• [Input data]:
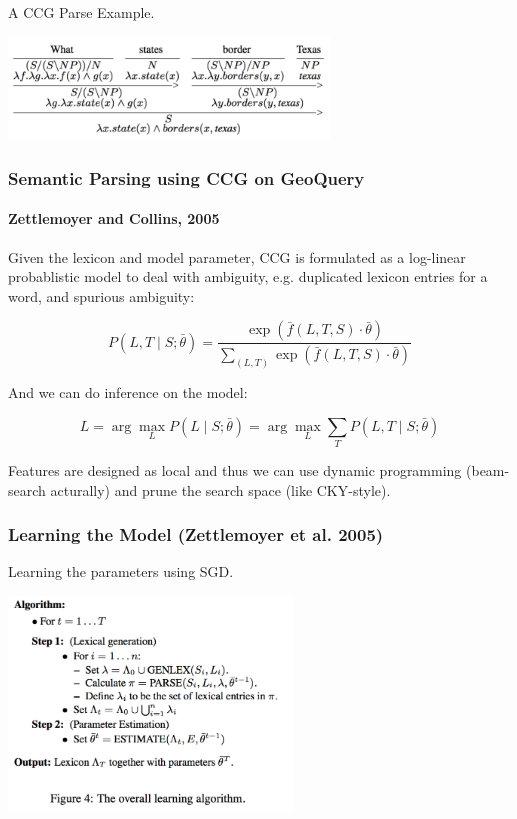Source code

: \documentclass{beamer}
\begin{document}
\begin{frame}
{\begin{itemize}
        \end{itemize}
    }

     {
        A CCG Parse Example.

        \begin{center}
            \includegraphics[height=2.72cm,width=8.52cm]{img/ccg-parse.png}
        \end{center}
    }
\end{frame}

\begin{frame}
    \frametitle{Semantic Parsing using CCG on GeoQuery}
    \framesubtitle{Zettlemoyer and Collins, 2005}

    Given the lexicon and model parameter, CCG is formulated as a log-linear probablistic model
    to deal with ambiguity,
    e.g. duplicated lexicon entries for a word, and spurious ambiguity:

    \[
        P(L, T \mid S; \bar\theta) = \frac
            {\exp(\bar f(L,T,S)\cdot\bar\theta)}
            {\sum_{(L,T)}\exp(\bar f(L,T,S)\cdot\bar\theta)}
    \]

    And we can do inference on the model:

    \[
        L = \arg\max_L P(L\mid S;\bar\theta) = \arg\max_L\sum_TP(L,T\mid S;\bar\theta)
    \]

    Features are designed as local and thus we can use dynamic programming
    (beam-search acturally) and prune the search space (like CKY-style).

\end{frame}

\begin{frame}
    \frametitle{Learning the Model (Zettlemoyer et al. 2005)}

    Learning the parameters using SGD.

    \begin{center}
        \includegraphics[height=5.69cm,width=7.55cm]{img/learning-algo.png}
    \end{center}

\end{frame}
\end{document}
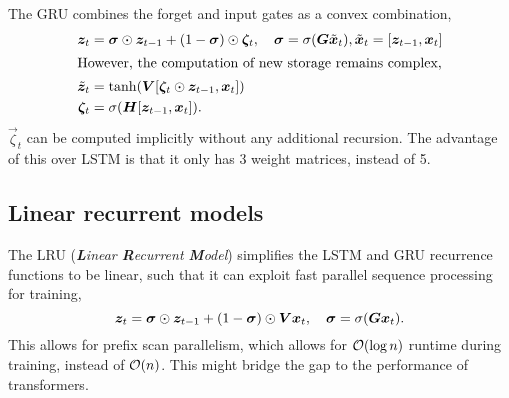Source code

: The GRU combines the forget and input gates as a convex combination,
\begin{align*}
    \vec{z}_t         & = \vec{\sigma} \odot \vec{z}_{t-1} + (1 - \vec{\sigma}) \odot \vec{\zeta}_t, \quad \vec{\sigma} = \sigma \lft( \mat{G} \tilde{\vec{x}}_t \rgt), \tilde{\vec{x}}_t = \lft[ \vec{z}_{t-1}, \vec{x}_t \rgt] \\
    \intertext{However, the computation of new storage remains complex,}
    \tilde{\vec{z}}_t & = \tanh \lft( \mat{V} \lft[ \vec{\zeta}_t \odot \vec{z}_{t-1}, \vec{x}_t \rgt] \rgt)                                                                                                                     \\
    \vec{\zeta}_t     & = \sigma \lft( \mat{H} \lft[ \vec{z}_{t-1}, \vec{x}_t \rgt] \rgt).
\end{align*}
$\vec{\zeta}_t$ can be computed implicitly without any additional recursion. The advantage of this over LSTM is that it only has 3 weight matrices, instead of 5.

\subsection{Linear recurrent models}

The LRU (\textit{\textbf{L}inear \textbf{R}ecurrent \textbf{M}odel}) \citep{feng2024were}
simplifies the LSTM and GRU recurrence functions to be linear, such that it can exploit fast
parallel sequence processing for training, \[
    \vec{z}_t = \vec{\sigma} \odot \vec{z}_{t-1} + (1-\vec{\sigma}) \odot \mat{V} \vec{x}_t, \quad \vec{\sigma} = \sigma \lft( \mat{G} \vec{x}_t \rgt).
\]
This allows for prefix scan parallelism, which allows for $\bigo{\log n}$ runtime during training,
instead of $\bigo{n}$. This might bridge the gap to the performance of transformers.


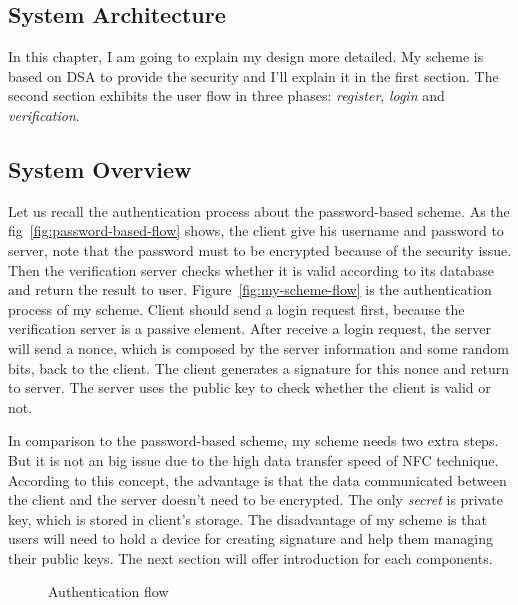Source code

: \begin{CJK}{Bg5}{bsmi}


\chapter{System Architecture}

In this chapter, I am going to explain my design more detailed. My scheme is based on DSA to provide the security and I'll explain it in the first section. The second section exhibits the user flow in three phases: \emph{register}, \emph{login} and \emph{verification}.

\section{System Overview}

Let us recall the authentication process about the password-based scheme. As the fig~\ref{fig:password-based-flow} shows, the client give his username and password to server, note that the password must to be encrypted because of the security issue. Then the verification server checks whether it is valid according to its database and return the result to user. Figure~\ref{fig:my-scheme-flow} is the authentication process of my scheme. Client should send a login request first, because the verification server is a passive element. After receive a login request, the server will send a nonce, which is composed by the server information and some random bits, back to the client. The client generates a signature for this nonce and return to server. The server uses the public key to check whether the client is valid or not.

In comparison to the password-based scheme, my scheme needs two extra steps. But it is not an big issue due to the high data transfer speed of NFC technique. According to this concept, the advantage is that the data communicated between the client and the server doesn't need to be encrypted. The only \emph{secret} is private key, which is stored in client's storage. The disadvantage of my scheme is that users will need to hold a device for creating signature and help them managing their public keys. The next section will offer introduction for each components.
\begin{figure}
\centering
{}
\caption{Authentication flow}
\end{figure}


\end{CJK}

==

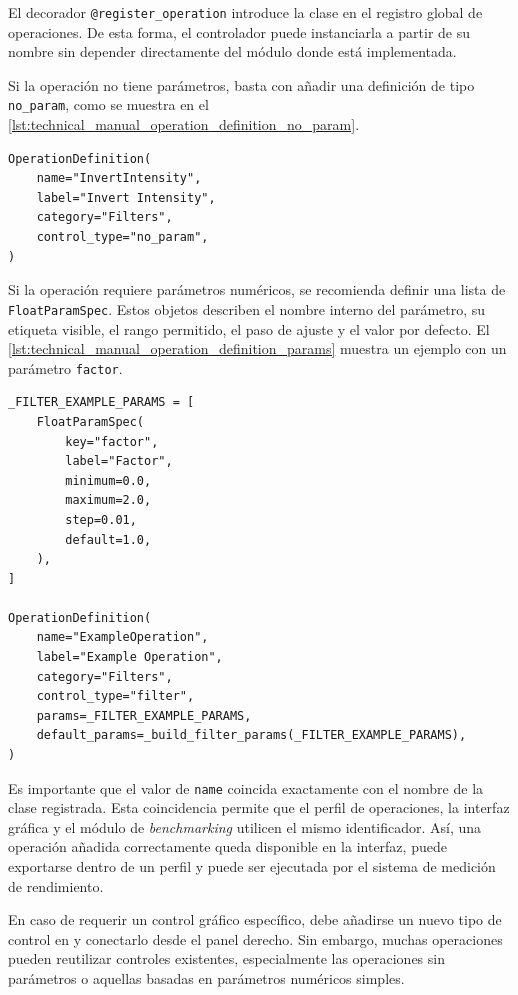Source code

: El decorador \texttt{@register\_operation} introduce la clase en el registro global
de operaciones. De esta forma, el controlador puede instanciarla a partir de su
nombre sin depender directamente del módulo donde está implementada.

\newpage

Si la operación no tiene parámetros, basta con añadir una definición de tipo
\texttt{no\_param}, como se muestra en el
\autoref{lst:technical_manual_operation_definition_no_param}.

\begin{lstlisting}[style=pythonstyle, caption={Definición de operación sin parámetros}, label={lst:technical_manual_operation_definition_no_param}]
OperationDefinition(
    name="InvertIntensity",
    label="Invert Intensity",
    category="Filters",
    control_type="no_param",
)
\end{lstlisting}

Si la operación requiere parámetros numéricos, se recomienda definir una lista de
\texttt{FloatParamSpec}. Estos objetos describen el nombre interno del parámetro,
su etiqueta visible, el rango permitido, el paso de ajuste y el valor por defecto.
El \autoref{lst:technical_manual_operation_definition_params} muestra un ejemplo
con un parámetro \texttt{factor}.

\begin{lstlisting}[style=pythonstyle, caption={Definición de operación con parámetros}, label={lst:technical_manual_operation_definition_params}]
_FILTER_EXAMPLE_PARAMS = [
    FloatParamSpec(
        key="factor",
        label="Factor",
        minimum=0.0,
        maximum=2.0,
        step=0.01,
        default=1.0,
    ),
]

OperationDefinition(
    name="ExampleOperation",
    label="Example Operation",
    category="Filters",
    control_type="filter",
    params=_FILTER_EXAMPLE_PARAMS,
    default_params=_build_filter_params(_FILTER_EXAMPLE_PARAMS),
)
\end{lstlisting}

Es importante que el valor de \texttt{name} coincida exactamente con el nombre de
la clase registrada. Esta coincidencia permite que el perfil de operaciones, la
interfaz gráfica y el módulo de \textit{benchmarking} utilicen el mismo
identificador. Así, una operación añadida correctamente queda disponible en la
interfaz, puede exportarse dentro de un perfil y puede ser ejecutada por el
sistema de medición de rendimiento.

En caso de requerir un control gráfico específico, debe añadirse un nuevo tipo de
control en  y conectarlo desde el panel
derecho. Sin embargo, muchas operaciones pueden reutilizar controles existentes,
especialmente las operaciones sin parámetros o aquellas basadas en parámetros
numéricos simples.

• [About this task]:
Your answer must consist of every line from the listing that holds the string "autoref".

• [Response to this exercise]:
\autoref{lst:technical_manual_operation_definition_no_param}.
El \autoref{lst:technical_manual_operation_definition_params} muestra un ejemplo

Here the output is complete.